Work to be completed:
From the records below, output exactly the lines running from the line containing "- Do that for each row that have 1 as result." through the line containing "- Composite logic gate", and no others.

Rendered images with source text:
───

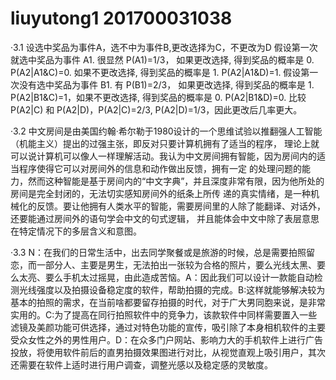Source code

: # liuyutong1   201700031038
·3.1 设选中奖品为事件A，选不中为事件B,更改选择为C，不更改为D 假设第一次就选中奖品为事件 A1. 很显然 P(A1)=1/3， 如果更改选择, 得到奖品的概率是 0. P(A2|A1&C)=0. 如果不更改选择, 得到奖品的概率是 1. P(A2|A1&D)=1. 假设第一次没有选中奖品为事件 B1. 有 P(B1)=2/3， 如果更改选择, 得到奖品的概率是 1. P(A2|B1&C)=1，如果不更改选择, 得到奖品的概率是 0. P(A2|B1&D)=0. 比较 P(A2|C) 和 P(A2|D)，P(A2|C)=2/3, P(A2|D)=1/3，因此更改后几率更大。

·3.2 中文房间是由美国约翰·希尔勒于1980设计的一个思维试验以推翻强人工智能（机能主义）提出的过强主张，即反对只要计算机拥有了适当的程序， 理论上就可以说计算机可以像人一样理解活动。我认为中文房间拥有智能，因为房间内的适当程序使得它可以对房间外的信息和动作做出反馈，拥有一定 的处理问题的能力，然而这种智能是基于房间内的“中文字典”，并且深度非常有限，因为他所处的房间是完全封闭的，无法切实感知房间外的纸条上所传 递的真实情绪，是一种机械化的反馈。要让他拥有人类水平的智能，需要房间里的人除了能翻译、对话外，还要能通过房间外的语句学会中文的句式逻辑， 并且能体会中文中除了表层意思在特定情况下的多层含义和意图。

·3.3 N：在我们的日常生活中，出去同学聚餐或是旅游的时候，总是需要拍照留恋，而一部分人、主要是男生，无法拍出一张较为合格的照片，要么光线太黑、要么太亮、要么手机太过摇晃，由此造成苦恼。A：因此我们可以设计一款能自动检测光线强度以及拍摄设备稳定度的软件，帮助拍摄的完成。B:这样就能够解决较为基本的拍照的需求，在当前啥都要留存拍摄的时代，对于广大男同胞来说，是非常实用的。C:为了提高在同行拍照软件中的竞争力，该款软件中同样需要置入一些滤镜及美颜功能可供选择，通过对特色功能的宣传，吸引除了本身相机软件的主要受众女性之外的男性用户。D：在众多门户网站、影响力大的手机软件上进行广告投放，将使用软件前后的直男拍摄效果图进行对比，从视觉直观上吸引用户，其次还需要在软件上适时进行用户调查，调整光感以及稳定感的灵敏度。
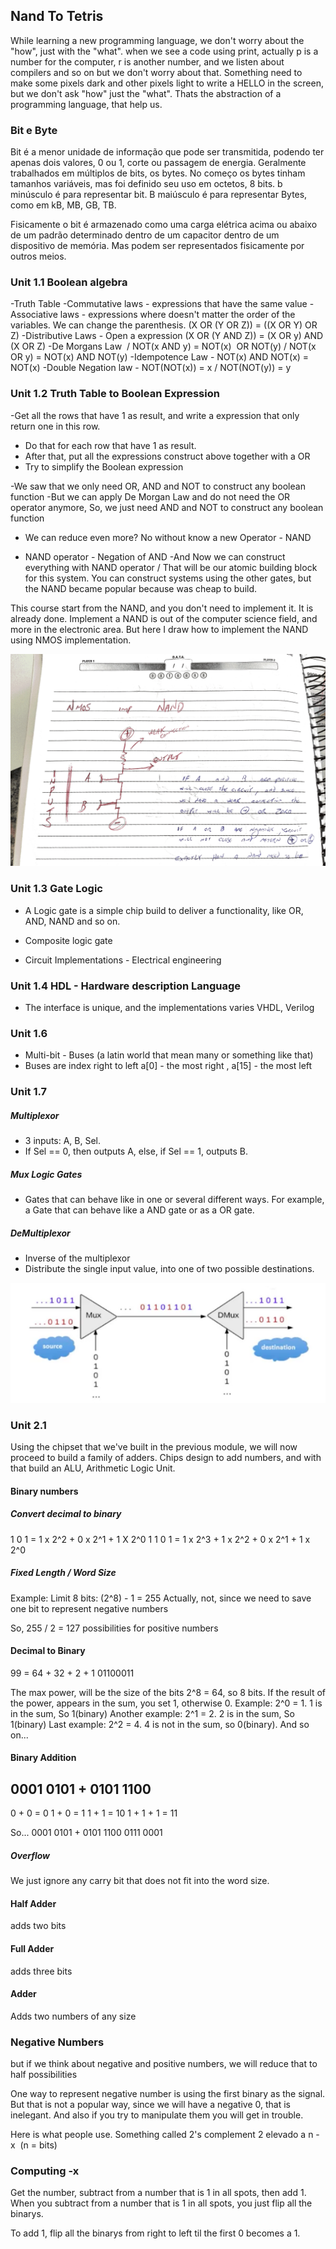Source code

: ## Nand To Tetris

While learning a new programming language, we don't worry about the "how", just with the "what". when we see a code using print, actually p is a number for the computer, r is another number, and we listen about compilers and so on but we don't worry about that. Something need to make some pixels dark and other pixels light to write a HELLO in the screen, but we don't ask "how" just the "what". Thats the abstraction of a programming language, that help us.

### Bit e Byte
Bit é a menor unidade de informação que pode ser transmitida, podendo ter apenas dois valores, 0 ou 1, corte ou passagem de energia. Geralmente trabalhados em múltiplos de bits, os bytes. No começo os bytes tinham tamanhos variáveis, mas foi definido seu uso em octetos, 8 bits. b minúsculo é para representar bit. B maiúsculo é para representar Bytes, como em kB, MB, GB, TB.

Fisicamente o bit é armazenado como uma carga elétrica acima ou abaixo de um padrão determinado dentro de um capacitor dentro de um dispositivo de memória. Mas podem ser representados fisicamente por outros meios.

### Unit 1.1 Boolean algebra
-Truth Table
-Commutative laws - expressions that have the same value
-Associative laws - expressions where doesn't matter the order of the variables. We can change the parenthesis.
(X OR (Y OR Z)) = ((X OR Y) OR Z)
-Distributive Laws - Open a expression (X OR (Y AND Z)) = (X OR y) AND (X OR Z)
-De Morgans Law  / NOT(x AND y) = NOT(x)  OR NOT(y) / NOT(x OR y) = NOT(x) AND NOT(y)
-Idempotence Law - NOT(x) AND NOT(x) = NOT(x)
-Double Negation law - NOT(NOT(x)) = x / NOT(NOT(y)) = y

### Unit 1.2 Truth Table to Boolean Expression
-Get all the rows that have 1 as result, and write a expression that only return one in this row.
- Do that for each row that have 1 as result.
- After that, put all the expressions construct above together with a OR
- Try to simplify the Boolean expression

-We saw that we only need OR, AND and NOT to construct any boolean function
-But we can apply De Morgan Law and do not need the OR operator anymore, So, we just need AND and NOT to construct any boolean function
- We can reduce even more? No without know a new Operator - NAND

- NAND operator - Negation of AND
-And Now we can construct everything with NAND operator / That will be our atomic building block for this system.
You can construct systems using the other gates, but the NAND became popular because was cheap to build.

This course start from the NAND, and you don't need to implement it. It is already done.
Implement a NAND is out of the computer science field, and more in the electronic area.
But here I draw how to implement the NAND using NMOS implementation.

![Nand Implementation](images/nand_implementation.png)

### Unit 1.3 Gate Logic
- A Logic gate is a simple chip build to deliver a functionality, like OR, AND, NAND and so on.
- Composite logic gate

- Circuit Implementations - Electrical engineering 

### Unit 1.4 HDL - Hardware description Language

- The interface is unique, and the implementations varies
VHDL, Verilog

### Unit 1.6
- Multi-bit - Buses (a latin world that mean many or something like that)
- Buses are index right to left a[0] - the most right , a[15] - the most left

### Unit 1.7

##### Multiplexor
- 3 inputs: A, B, Sel.
- If Sel == 0, then outputs A, else, if Sel == 1, outputs B.

##### Mux Logic Gates
- Gates that can behave like in one or several different ways. For example, a Gate that can behave like a AND gate or as a OR gate.

##### DeMultiplexor
- Inverse of the multiplexor
- Distribute the single input value, into one of two possible destinations.

![Mux Demux Implementation](images/mux-dmux.png)


### Unit 2.1 

Using the chipset that we've built in the previous module, we will now proceed to build a family of adders. Chips design to add numbers, and with that build an ALU, Arithmetic Logic Unit.

#### Binary numbers

##### Convert decimal to binary
1 0 1 = 1 x 2^2 + 0 x 2^1 + 1 X 2^0
1 1 0 1 = 1 x 2^3 + 1 x 2^2 + 0 x 2^1 + 1 x 2^0

##### Fixed Length / Word Size
Example: Limit 8 bits: (2^8) - 1 = 255
Actually, not, since we need to save one bit to represent negative numbers

So, 255 / 2 = 127 possibilities for positive numbers

#### Decimal to Binary

99 = 64 + 32 + 2 + 1
01100011

The max power, will be the size of the bits 2^8 = 64, so 8 bits.
If the result of the power, appears in the sum, you set 1, otherwise 0.
Example: 2^0 = 1. 1 is in the sum, So 1(binary)
Another example: 2^1 = 2. 2 is in the sum, So 1(binary)
Last example: 2^2 = 4. 4 is not in the sum, so 0(binary).
And so on...

#### Binary Addition

 0001 0101
+
 0101 1100
-----------

0 + 0 = 0
1 + 0 = 1
1 + 1 = 10
1 + 1 + 1 = 11

So...
 0001 0101
+
 0101 1100
 0111 0001 

##### Overflow
We just ignore any carry bit that does not fit into the word size.


#### Half Adder
adds two bits

#### Full Adder
adds three bits

#### Adder
Adds two numbers of any size

### Negative Numbers
but if we think about negative and positive numbers, we will reduce that to half possibilities

One way to represent negative number is using the first binary as the signal. But that is not a popular way, since we will have a negative 0, that is inelegant. And also if you try to manipulate them you will get in trouble.

Here is what people use. Something called 2's complement
2 elevado a n - x  (n = bits)

### Computing -x
Get the number, subtract from a number that is 1 in all spots, then add 1.
When you subtract from a number that is 1 in all spots, you just flip all the binarys.

To add 1, flip all the binarys from right to left til the first 0 becomes a 1.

───

Task answer:
- Do that for each row that have 1 as result.
- After that, put all the expressions construct above together with a OR
- Try to simplify the Boolean expression

-We saw that we only need OR, AND and NOT to construct any boolean function
-But we can apply De Morgan Law and do not need the OR operator anymore, So, we just need AND and NOT to construct any boolean function
- We can reduce even more? No without know a new Operator - NAND

- NAND operator - Negation of AND
-And Now we can construct everything with NAND operator / That will be our atomic building block for this system.
You can construct systems using the other gates, but the NAND became popular because was cheap to build.

This course start from the NAND, and you don't need to implement it. It is already done.
Implement a NAND is out of the computer science field, and more in the electronic area.
But here I draw how to implement the NAND using NMOS implementation.

![Nand Implementation](images/nand_implementation.png)

### Unit 1.3 Gate Logic
- A Logic gate is a simple chip build to deliver a functionality, like OR, AND, NAND and so on.
- Composite logic gate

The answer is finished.